Opononi – Oromocto Diamond

OpononiSorti le 28 avril 2015

Sam Murdock et Jean-Sébastien Grondin forment le duo Oromocto Diamond, un étrange ovni musical québécois. Sur son album Opononi paru au printemps 2015, le groupe semble faire une fixation sur la lettre O, qui débute chacun des 11 titres (incluant la piste cachée) de la galette. Quant on style, on entend du punk, du garage rock et du rétro, le tout sans ordre particulier.

Les cinq premières secondes de la chanson-titre Opononi sont trompeuses, mais sont résolument rétro. Le gros son sale nous saute dès lors à la figure, présentant un mixage qu’on devine volontairement douteux. Imaginez des chansons du vieux punk, en plus agressif et avec encore plus de disto, et on s’approche de ce qu’on entend ici pendant à peine deux minutes.

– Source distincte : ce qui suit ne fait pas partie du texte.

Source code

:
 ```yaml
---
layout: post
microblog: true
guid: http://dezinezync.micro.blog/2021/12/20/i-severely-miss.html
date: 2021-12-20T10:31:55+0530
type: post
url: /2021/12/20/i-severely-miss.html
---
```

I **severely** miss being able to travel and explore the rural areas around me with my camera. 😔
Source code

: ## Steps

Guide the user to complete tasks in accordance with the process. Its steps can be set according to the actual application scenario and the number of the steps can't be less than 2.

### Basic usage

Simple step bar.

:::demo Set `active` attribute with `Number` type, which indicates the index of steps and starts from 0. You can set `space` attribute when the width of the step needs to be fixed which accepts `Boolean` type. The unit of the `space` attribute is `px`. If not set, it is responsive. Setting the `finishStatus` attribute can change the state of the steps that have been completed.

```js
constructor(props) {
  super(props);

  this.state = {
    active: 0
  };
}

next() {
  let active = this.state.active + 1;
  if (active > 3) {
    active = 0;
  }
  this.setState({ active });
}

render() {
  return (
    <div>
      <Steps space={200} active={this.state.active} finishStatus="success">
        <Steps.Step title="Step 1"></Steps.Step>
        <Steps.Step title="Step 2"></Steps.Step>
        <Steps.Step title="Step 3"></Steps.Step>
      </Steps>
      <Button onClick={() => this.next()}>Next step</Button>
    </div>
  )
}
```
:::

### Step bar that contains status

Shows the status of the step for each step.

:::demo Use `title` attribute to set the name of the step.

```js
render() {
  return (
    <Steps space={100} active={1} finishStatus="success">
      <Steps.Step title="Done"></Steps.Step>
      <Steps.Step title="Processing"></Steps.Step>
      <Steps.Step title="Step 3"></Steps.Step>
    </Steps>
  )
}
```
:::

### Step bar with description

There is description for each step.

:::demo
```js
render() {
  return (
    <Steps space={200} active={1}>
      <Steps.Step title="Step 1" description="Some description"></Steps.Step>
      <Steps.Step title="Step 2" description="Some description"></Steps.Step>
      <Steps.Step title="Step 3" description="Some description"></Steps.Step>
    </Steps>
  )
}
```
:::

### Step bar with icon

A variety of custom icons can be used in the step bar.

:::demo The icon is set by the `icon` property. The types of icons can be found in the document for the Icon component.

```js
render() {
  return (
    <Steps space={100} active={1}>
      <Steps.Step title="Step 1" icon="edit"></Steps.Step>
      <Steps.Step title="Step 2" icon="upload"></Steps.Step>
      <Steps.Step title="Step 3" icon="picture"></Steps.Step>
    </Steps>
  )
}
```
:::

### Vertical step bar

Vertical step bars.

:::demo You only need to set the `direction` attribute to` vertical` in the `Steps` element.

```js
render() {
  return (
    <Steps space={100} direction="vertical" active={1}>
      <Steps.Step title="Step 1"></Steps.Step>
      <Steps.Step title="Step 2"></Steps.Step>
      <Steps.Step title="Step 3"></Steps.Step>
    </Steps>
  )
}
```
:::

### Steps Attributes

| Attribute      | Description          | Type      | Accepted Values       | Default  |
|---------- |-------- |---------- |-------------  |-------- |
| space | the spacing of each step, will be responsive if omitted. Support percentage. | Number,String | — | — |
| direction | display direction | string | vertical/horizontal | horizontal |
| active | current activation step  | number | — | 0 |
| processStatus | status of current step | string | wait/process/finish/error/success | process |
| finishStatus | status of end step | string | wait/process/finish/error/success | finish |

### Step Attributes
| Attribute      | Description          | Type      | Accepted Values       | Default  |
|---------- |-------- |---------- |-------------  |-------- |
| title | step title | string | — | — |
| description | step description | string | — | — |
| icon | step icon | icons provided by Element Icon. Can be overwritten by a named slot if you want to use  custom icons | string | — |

Les autres pistes naviguent vaguement dans une ambiance similaire avec parfois plus d’expérimentations, parfois plus de «douceur». Osoyoos, Osamu et O O O O (avec du sax particulièrement free) penchent dans la première catégorie, alors que Ouroboros (avec un jeu d’orgue rappelant The Doors), Opera et Osorio (bel ajout d’un violoncelle dans la première moitié) se retrouvent plutôt dans la seconde.

Mention spéciale à l’organiste invitée Jane Ehrhardt qui apporte toujours une touche réconfortante à travers cette musique bien difficile à cerner, même après plusieurs écoutes.

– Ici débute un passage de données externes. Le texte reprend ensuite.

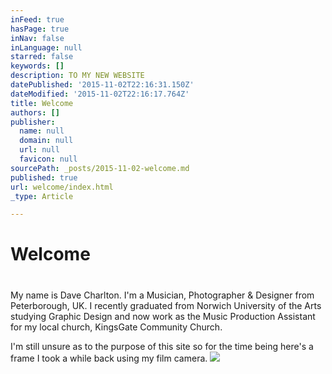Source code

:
 ```yaml
---
inFeed: true
hasPage: true
inNav: false
inLanguage: null
starred: false
keywords: []
description: TO MY NEW WEBSITE
datePublished: '2015-11-02T22:16:31.150Z'
dateModified: '2015-11-02T22:16:17.764Z'
title: Welcome
authors: []
publisher:
  name: null
  domain: null
  url: null
  favicon: null
sourcePath: _posts/2015-11-02-welcome.md
published: true
url: welcome/index.html
_type: Article

---
```

# Welcome

# 

My name is Dave Charlton. I'm a Musician, Photographer & Designer from Peterborough, UK. I recently graduated from Norwich University of the Arts studying Graphic Design and now work as the Music Production Assistant for my local church, KingsGate Community Church.

I'm still unsure as to the purpose of this site so for the time being here's a frame I took a while back using my film camera. ![](https://the-grid-user-content.s3-us-west-2.amazonaws.com/e29b5500-bc41-4d45-9f31-dbec11ac7457.JPG)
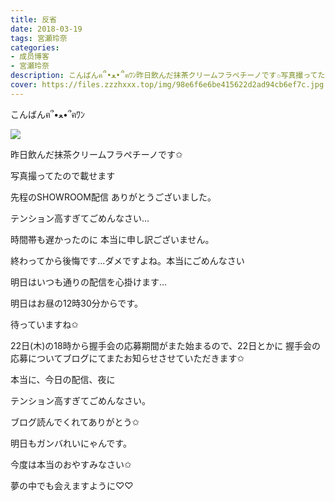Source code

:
 ```yaml
---
title: 反省
date: 2018-03-19
tags: 宮瀬玲奈
categories: 
- 成员博客
- 宮瀬玲奈
description: こんばんฅ՞•ﻌ•՞ฅﾜﾝ昨日飲んだ抹茶クリームフラペチーノです✩写真撮ってたので載せます先程のSHOWROOM配信ありがとうございました。テンション高...
cover: https://files.zzzhxxx.top/img/98e6f6e6be415622d2ad94cb6ef7c.jpg 
---
```






こんばんฅ՞•ﻌ•՞ฅﾜﾝ




![](https://files.zzzhxxx.top/img/98e6f6e6be415622d2ad94cb6ef7c.jpg)



昨日飲んだ抹茶クリームフラペチーノです✩

写真撮ってたので載せます











先程のSHOWROOM配信
ありがとうございました。



テンション高すぎてごめんなさい...



時間帯も遅かったのに
本当に申し訳ございません。



終わってから後悔です...ダメですよね。本当にごめんなさい











明日はいつも通りの配信を心掛けます…






明日はお昼の12時30分からです。


待っていますね✩








22日(木)の18時から握手会の応募期間がまた始まるので、22日とかに
握手会の応募についてブログにてまたお知らせさせていただきます✩









本当に、今日の配信、夜に

テンション高すぎてごめんなさい。










ブログ読んでくれてありがとう✩


明日もガンバれいにゃんです。







今度は本当のおやすみなさい✩


夢の中でも会えますように♡♡


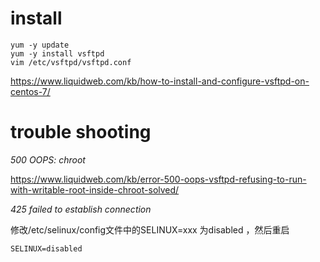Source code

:# install

```
yum -y update
yum -y install vsftpd
vim /etc/vsftpd/vsftpd.conf
```

https://www.liquidweb.com/kb/how-to-install-and-configure-vsftpd-on-centos-7/

# trouble shooting

*500 OOPS: chroot*

https://www.liquidweb.com/kb/error-500-oops-vsftpd-refusing-to-run-with-writable-root-inside-chroot-solved/

*425 failed to establish connection*

修改/etc/selinux/config文件中的SELINUX=xxx 为disabled ，然后重启

```
SELINUX=disabled
```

L’album Opononi  est clairement un album concept, mais celui-ci n’est pas extrêmement évident à comprendre. Et consulter le livret ne fait qu’ajouter à cette confusion.

L’album, assez massif, dure techniquement 60 minutes. Techniquement, car la piste cachée Ohno Beach en dure 30 minutes à elle seule, mettant un bruit de vagues constant, auquel s’ajoutent des musiques ou des explorations sonores de temps à autres. Le dernier bout, commençant à 25:52, présente une très belle mélodie au piano et aux cordes, terminant le tout en douceur. Malheureusement, le bruit des vagues reste très présent, mais il semble que cette musique soit tirée d’un autre artiste, alors il serait possible de l’entendre ailleurs!

L’écoute de cet album n’était pas la plus simple, loin de là. Il y a un énorme processus de réflexion derrière la création de Opononi, même si ce n’est pas aisé de bien le saisir. Cet album s’adresse avant tout aux amateurs de musique lo-fi et des concepts très abstraits, et fera malheureusement fuir une bonne partie des autres. Préparez-vous mentalement à cette écoute, car vous n’en sortirez probablement pas indemnes!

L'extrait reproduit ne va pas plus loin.